Prompt: What is needed is an exact copy of every line in the listing.

======

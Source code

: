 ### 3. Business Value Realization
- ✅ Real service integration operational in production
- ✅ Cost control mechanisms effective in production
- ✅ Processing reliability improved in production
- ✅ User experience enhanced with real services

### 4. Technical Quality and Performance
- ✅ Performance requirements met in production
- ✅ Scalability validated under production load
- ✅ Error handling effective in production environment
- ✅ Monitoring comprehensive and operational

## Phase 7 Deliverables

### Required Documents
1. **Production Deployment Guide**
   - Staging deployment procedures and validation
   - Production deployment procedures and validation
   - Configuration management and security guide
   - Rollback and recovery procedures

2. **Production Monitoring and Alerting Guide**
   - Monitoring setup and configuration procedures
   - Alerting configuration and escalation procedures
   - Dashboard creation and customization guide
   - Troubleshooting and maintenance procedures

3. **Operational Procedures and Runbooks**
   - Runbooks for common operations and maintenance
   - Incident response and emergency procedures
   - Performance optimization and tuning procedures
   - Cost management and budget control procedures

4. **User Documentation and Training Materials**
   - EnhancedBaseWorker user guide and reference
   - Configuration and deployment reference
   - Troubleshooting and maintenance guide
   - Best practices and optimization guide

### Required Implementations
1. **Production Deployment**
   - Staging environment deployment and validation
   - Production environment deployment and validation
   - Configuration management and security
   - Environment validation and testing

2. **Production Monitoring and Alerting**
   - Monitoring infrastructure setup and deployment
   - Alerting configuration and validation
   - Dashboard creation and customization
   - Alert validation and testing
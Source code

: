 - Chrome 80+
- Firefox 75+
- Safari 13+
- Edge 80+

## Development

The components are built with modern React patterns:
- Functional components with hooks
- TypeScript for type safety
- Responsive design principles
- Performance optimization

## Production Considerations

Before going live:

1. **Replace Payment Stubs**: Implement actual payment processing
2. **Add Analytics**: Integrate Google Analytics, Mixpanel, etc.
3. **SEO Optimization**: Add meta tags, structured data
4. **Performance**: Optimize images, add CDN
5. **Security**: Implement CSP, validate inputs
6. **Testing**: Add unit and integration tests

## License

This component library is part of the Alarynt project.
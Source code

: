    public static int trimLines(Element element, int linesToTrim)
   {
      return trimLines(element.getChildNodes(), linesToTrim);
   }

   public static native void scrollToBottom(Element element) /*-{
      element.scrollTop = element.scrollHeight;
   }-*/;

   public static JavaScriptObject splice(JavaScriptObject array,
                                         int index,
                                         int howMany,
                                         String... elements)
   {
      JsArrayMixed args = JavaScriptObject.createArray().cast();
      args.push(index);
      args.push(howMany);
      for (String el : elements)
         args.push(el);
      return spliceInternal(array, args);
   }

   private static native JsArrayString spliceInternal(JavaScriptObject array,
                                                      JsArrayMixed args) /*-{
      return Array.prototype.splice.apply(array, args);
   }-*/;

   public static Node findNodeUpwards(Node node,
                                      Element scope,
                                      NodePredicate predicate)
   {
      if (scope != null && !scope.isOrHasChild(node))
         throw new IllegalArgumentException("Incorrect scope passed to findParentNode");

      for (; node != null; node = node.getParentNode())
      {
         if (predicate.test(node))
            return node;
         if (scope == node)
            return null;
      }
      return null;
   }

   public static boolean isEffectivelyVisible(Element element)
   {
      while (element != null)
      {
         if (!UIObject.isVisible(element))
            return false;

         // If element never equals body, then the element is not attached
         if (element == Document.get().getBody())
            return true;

======

Exercise output:
Source code

: ### 3. Business Value Realization
- ✅ Real service integration operational in production
- ✅ Cost control mechanisms effective in production
- ✅ Processing reliability improved in production
- ✅ User experience enhanced with real services

### 4. Technical Quality and Performance
- ✅ Performance requirements met in production
- ✅ Scalability validated under production load
- ✅ Error handling effective in production environment
- ✅ Monitoring comprehensive and operational

## Phase 7 Deliverables

### Required Documents
1. **Production Deployment Guide**
   - Staging deployment procedures and validation
   - Production deployment procedures and validation
   - Configuration management and security guide
   - Rollback and recovery procedures

2. **Production Monitoring and Alerting Guide**
   - Monitoring setup and configuration procedures
   - Alerting configuration and escalation procedures
   - Dashboard creation and customization guide
   - Troubleshooting and maintenance procedures

3. **Operational Procedures and Runbooks**
   - Runbooks for common operations and maintenance
   - Incident response and emergency procedures
   - Performance optimization and tuning procedures
   - Cost management and budget control procedures

4. **User Documentation and Training Materials**
   - EnhancedBaseWorker user guide and reference
   - Configuration and deployment reference
   - Troubleshooting and maintenance guide
   - Best practices and optimization guide

### Required Implementations
1. **Production Deployment**
   - Staging environment deployment and validation
   - Production environment deployment and validation
   - Configuration management and security
   - Environment validation and testing

2. **Production Monitoring and Alerting**
   - Monitoring infrastructure setup and deployment
   - Alerting configuration and validation
   - Dashboard creation and customization
   - Alert validation and testing
Source code

: - Chrome 80+
- Firefox 75+
- Safari 13+
- Edge 80+

## Development

The components are built with modern React patterns:
- Functional components with hooks
- TypeScript for type safety
- Responsive design principles
- Performance optimization

## Production Considerations

Before going live:

1. **Replace Payment Stubs**: Implement actual payment processing
2. **Add Analytics**: Integrate Google Analytics, Mixpanel, etc.
3. **SEO Optimization**: Add meta tags, structured data
4. **Performance**: Optimize images, add CDN
5. **Security**: Implement CSP, validate inputs
6. **Testing**: Add unit and integration tests

## License

This component library is part of the Alarynt project.
Source code

:    public static int trimLines(Element element, int linesToTrim)
   {
      return trimLines(element.getChildNodes(), linesToTrim);
   }

   public static native void scrollToBottom(Element element) /*-{
      element.scrollTop = element.scrollHeight;
   }-*/;

   public static JavaScriptObject splice(JavaScriptObject array,
                                         int index,
                                         int howMany,
                                         String... elements)
   {
      JsArrayMixed args = JavaScriptObject.createArray().cast();
      args.push(index);
      args.push(howMany);
      for (String el : elements)
         args.push(el);
      return spliceInternal(array, args);
   }

   private static native JsArrayString spliceInternal(JavaScriptObject array,
                                                      JsArrayMixed args) /*-{
      return Array.prototype.splice.apply(array, args);
   }-*/;

   public static Node findNodeUpwards(Node node,
                                      Element scope,
                                      NodePredicate predicate)
   {
      if (scope != null && !scope.isOrHasChild(node))
         throw new IllegalArgumentException("Incorrect scope passed to findParentNode");

      for (; node != null; node = node.getParentNode())
      {
         if (predicate.test(node))
            return node;
         if (scope == node)
            return null;
      }
      return null;
   }

   public static boolean isEffectivelyVisible(Element element)
   {
      while (element != null)
      {
         if (!UIObject.isVisible(element))
            return false;

         // If element never equals body, then the element is not attached
         if (element == Document.get().getBody())
            return true;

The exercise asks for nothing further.